__Exercise brief__. Once the pictures are removed, output the remaining entries exactly as given.

★ ★ ★ ★

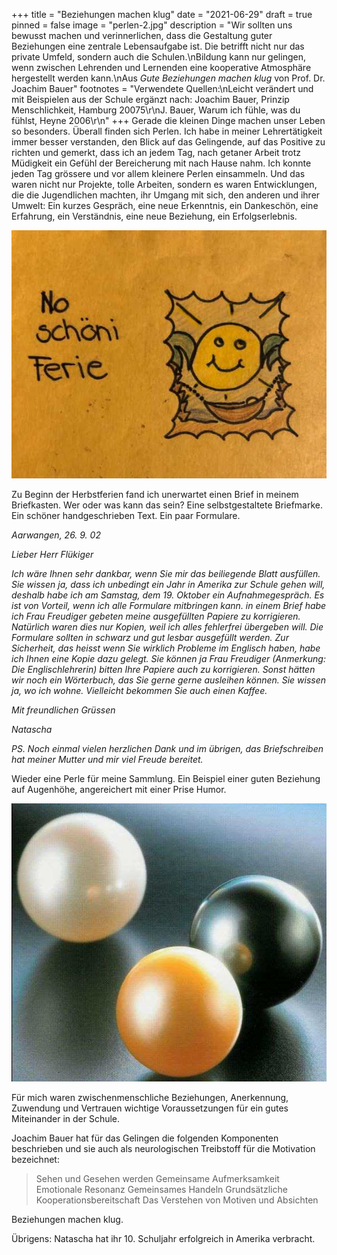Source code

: +++
title = "Beziehungen machen klug"
date = "2021-06-29"
draft = true
pinned = false
image = "perlen-2.jpg"
description = "Wir sollten uns bewusst machen und verinnerlichen, dass die Gestaltung guter Beziehungen eine zentrale Lebensaufgabe ist. Die betrifft nicht nur das private Umfeld, sondern auch die Schulen.\nBildung kann nur gelingen, wenn zwischen Lehrenden und Lernenden eine kooperative Atmosphäre hergestellt werden kann.\nAus *Gute Beziehungen machen klug* von Prof. Dr. Joachim Bauer"
footnotes = "Verwendete Quellen:\nLeicht verändert und mit Beispielen aus der Schule ergänzt nach: Joachim Bauer, Prinzip Menschlichkeit, Hamburg 20075\r\nJ. Bauer, Warum ich fühle, was du fühlst, Heyne 2006\r\n"
+++
Gerade die kleinen Dinge machen unser Leben so besonders. Überall finden sich Perlen. 
Ich habe in meiner Lehrertätigkeit immer besser verstanden, den Blick auf das Gelingende, auf das Positive zu richten und gemerkt, dass ich an jedem Tag, nach getaner Arbeit trotz Müdigkeit ein Gefühl der Bereicherung mit nach Hause nahm. Ich konnte jeden Tag grössere und vor allem kleinere Perlen einsammeln. Und das waren nicht nur Projekte, tolle Arbeiten, sondern es waren Entwicklungen, die die Jugendlichen machten, ihr Umgang mit sich, den anderen und ihrer Umwelt: Ein kurzes Gespräch, eine neue Erkenntnis, ein Dankeschön, eine Erfahrung, ein Verständnis, eine neue Beziehung, ein Erfolgserlebnis.

![](2021-06-01-11.40.04-3.jpg)

Zu Beginn der Herbstferien fand ich unerwartet einen Brief in meinem Briefkasten. Wer oder was kann das sein? Eine selbstgestaltete Briefmarke. Ein schöner handgeschrieben Text. Ein paar Formulare.

*Aarwangen, 26. 9. 02*

*Lieber Herr Flükiger*

*Ich wäre Ihnen sehr dankbar, wenn Sie mir das beiliegende Blatt ausfüllen. Sie wissen ja, dass ich unbedingt ein Jahr in Amerika zur Schule gehen will, deshalb habe ich am Samstag, dem 19. Oktober ein Aufnahmegespräch. Es ist von Vorteil, wenn ich alle Formulare mitbringen kann. in einem Brief habe ich Frau Freudiger gebeten meine ausgefüllten Papiere zu korrigieren. Natürlich waren dies nur Kopien, weil ich alles fehlerfrei übergeben will.*
*Die Formulare sollten in schwarz und gut lesbar ausgefüllt werden. Zur Sicherheit, das heisst wenn Sie wirklich Probleme im Englisch haben, habe ich Ihnen eine Kopie dazu gelegt. Sie können ja Frau Freudiger (Anmerkung: Die Englischlehrerin) bitten Ihre Papiere auch zu korrigieren. Sonst hätten wir noch ein Wörterbuch, das Sie gerne gerne ausleihen können. Sie wissen ja, wo ich wohne. Vielleicht bekommen Sie auch einen Kaffee.*

*Mit freundlichen Grüssen* 

*Natascha*

*PS. Noch einmal vielen herzlichen Dank und im übrigen, das Briefschreiben hat meiner Mutter und mir viel Freude bereitet.*

Wieder eine Perle für meine Sammlung. Ein Beispiel einer guten Beziehung auf Augenhöhe, angereichert mit einer Prise Humor. 

![](perlen-bild-4.jpg)

Für mich waren zwischenmenschliche Beziehungen, Anerkennung, Zuwendung und Vertrauen wichtige Voraussetzungen für ein gutes Miteinander in der Schule. 

Joachim Bauer hat für das Gelingen die folgenden Komponenten beschrieben und sie auch als neurologischen Treibstoff für die Motivation bezeichnet: 

> Sehen und Gesehen werden
> Gemeinsame Aufmerksamkeit 
> Emotionale Resonanz
> Gemeinsames Handeln
> Grundsätzliche Kooperationsbereitschaft
> Das Verstehen von Motiven und Absichten

Beziehungen machen klug.







Übrigens: Natascha hat ihr 10. Schuljahr erfolgreich in Amerika verbracht.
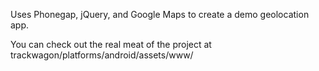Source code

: Uses Phonegap, jQuery, and Google Maps to create a demo geolocation app.

You can check out the real meat of the project at trackwagon/platforms/android/assets/www/

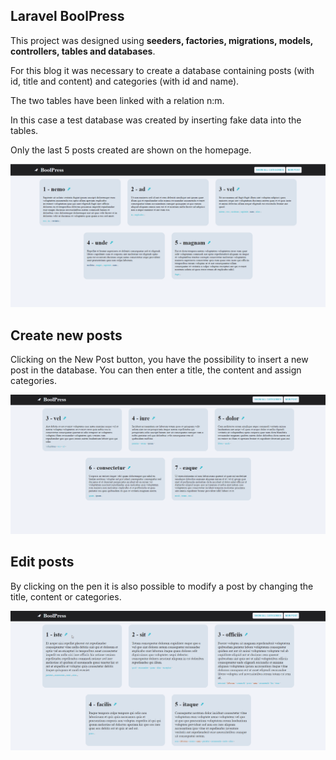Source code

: 
## Laravel BoolPress


This project was designed using <b>seeders, factories, migrations, models, controllers, tables and databases</b>.

For this blog it was necessary to create a database containing posts (with id, title and content) and categories (with id and name).

The two tables have been linked with a relation n:m.

In this case a test database was created by inserting fake data into the tables.

Only the last 5 posts created are shown on the homepage.

 ![](screenshot.png)


## Create new posts


Clicking on the New Post button, you have the possibility to insert a new post in the database.
You can then enter a title, the content and assign categories.


  ![](boolpress-gif.gif)

## Edit posts


By clicking on the pen it is also possible to modify a post by changing the title, content or categories.

  ![](boolpress2-gif.gif)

★ ★ ★ ★

__Result of this task__.
Source code

: +++
title = "Beziehungen machen klug"
date = "2021-06-29"
draft = true
pinned = false
image = "perlen-2.jpg"
description = "Wir sollten uns bewusst machen und verinnerlichen, dass die Gestaltung guter Beziehungen eine zentrale Lebensaufgabe ist. Die betrifft nicht nur das private Umfeld, sondern auch die Schulen.\nBildung kann nur gelingen, wenn zwischen Lehrenden und Lernenden eine kooperative Atmosphäre hergestellt werden kann.\nAus *Gute Beziehungen machen klug* von Prof. Dr. Joachim Bauer"
footnotes = "Verwendete Quellen:\nLeicht verändert und mit Beispielen aus der Schule ergänzt nach: Joachim Bauer, Prinzip Menschlichkeit, Hamburg 20075\r\nJ. Bauer, Warum ich fühle, was du fühlst, Heyne 2006\r\n"
+++
Gerade die kleinen Dinge machen unser Leben so besonders. Überall finden sich Perlen. 
Ich habe in meiner Lehrertätigkeit immer besser verstanden, den Blick auf das Gelingende, auf das Positive zu richten und gemerkt, dass ich an jedem Tag, nach getaner Arbeit trotz Müdigkeit ein Gefühl der Bereicherung mit nach Hause nahm. Ich konnte jeden Tag grössere und vor allem kleinere Perlen einsammeln. Und das waren nicht nur Projekte, tolle Arbeiten, sondern es waren Entwicklungen, die die Jugendlichen machten, ihr Umgang mit sich, den anderen und ihrer Umwelt: Ein kurzes Gespräch, eine neue Erkenntnis, ein Dankeschön, eine Erfahrung, ein Verständnis, eine neue Beziehung, ein Erfolgserlebnis.

![](2021-06-01-11.40.04-3.jpg)

Zu Beginn der Herbstferien fand ich unerwartet einen Brief in meinem Briefkasten. Wer oder was kann das sein? Eine selbstgestaltete Briefmarke. Ein schöner handgeschrieben Text. Ein paar Formulare.

*Aarwangen, 26. 9. 02*

*Lieber Herr Flükiger*

*Ich wäre Ihnen sehr dankbar, wenn Sie mir das beiliegende Blatt ausfüllen. Sie wissen ja, dass ich unbedingt ein Jahr in Amerika zur Schule gehen will, deshalb habe ich am Samstag, dem 19. Oktober ein Aufnahmegespräch. Es ist von Vorteil, wenn ich alle Formulare mitbringen kann. in einem Brief habe ich Frau Freudiger gebeten meine ausgefüllten Papiere zu korrigieren. Natürlich waren dies nur Kopien, weil ich alles fehlerfrei übergeben will.*
*Die Formulare sollten in schwarz und gut lesbar ausgefüllt werden. Zur Sicherheit, das heisst wenn Sie wirklich Probleme im Englisch haben, habe ich Ihnen eine Kopie dazu gelegt. Sie können ja Frau Freudiger (Anmerkung: Die Englischlehrerin) bitten Ihre Papiere auch zu korrigieren. Sonst hätten wir noch ein Wörterbuch, das Sie gerne gerne ausleihen können. Sie wissen ja, wo ich wohne. Vielleicht bekommen Sie auch einen Kaffee.*

*Mit freundlichen Grüssen* 

*Natascha*

*PS. Noch einmal vielen herzlichen Dank und im übrigen, das Briefschreiben hat meiner Mutter und mir viel Freude bereitet.*

Wieder eine Perle für meine Sammlung. Ein Beispiel einer guten Beziehung auf Augenhöhe, angereichert mit einer Prise Humor. 

![](perlen-bild-4.jpg)

Für mich waren zwischenmenschliche Beziehungen, Anerkennung, Zuwendung und Vertrauen wichtige Voraussetzungen für ein gutes Miteinander in der Schule. 

Joachim Bauer hat für das Gelingen die folgenden Komponenten beschrieben und sie auch als neurologischen Treibstoff für die Motivation bezeichnet: 

> Sehen und Gesehen werden
> Gemeinsame Aufmerksamkeit 
> Emotionale Resonanz
> Gemeinsames Handeln
> Grundsätzliche Kooperationsbereitschaft
> Das Verstehen von Motiven und Absichten

Beziehungen machen klug.







Übrigens: Natascha hat ihr 10. Schuljahr erfolgreich in Amerika verbracht.
Source code

: Uses Phonegap, jQuery, and Google Maps to create a demo geolocation app.

You can check out the real meat of the project at trackwagon/platforms/android/assets/www/

Source code

: 
## Laravel BoolPress


This project was designed using <b>seeders, factories, migrations, models, controllers, tables and databases</b>.

For this blog it was necessary to create a database containing posts (with id, title and content) and categories (with id and name).

The two tables have been linked with a relation n:m.

In this case a test database was created by inserting fake data into the tables.

Only the last 5 posts created are shown on the homepage.

 ![](screenshot.png)


## Create new posts


Clicking on the New Post button, you have the possibility to insert a new post in the database.
You can then enter a title, the content and assign categories.


  ![](boolpress-gif.gif)

## Edit posts


By clicking on the pen it is also possible to modify a post by changing the title, content or categories.

  ![](boolpress2-gif.gif)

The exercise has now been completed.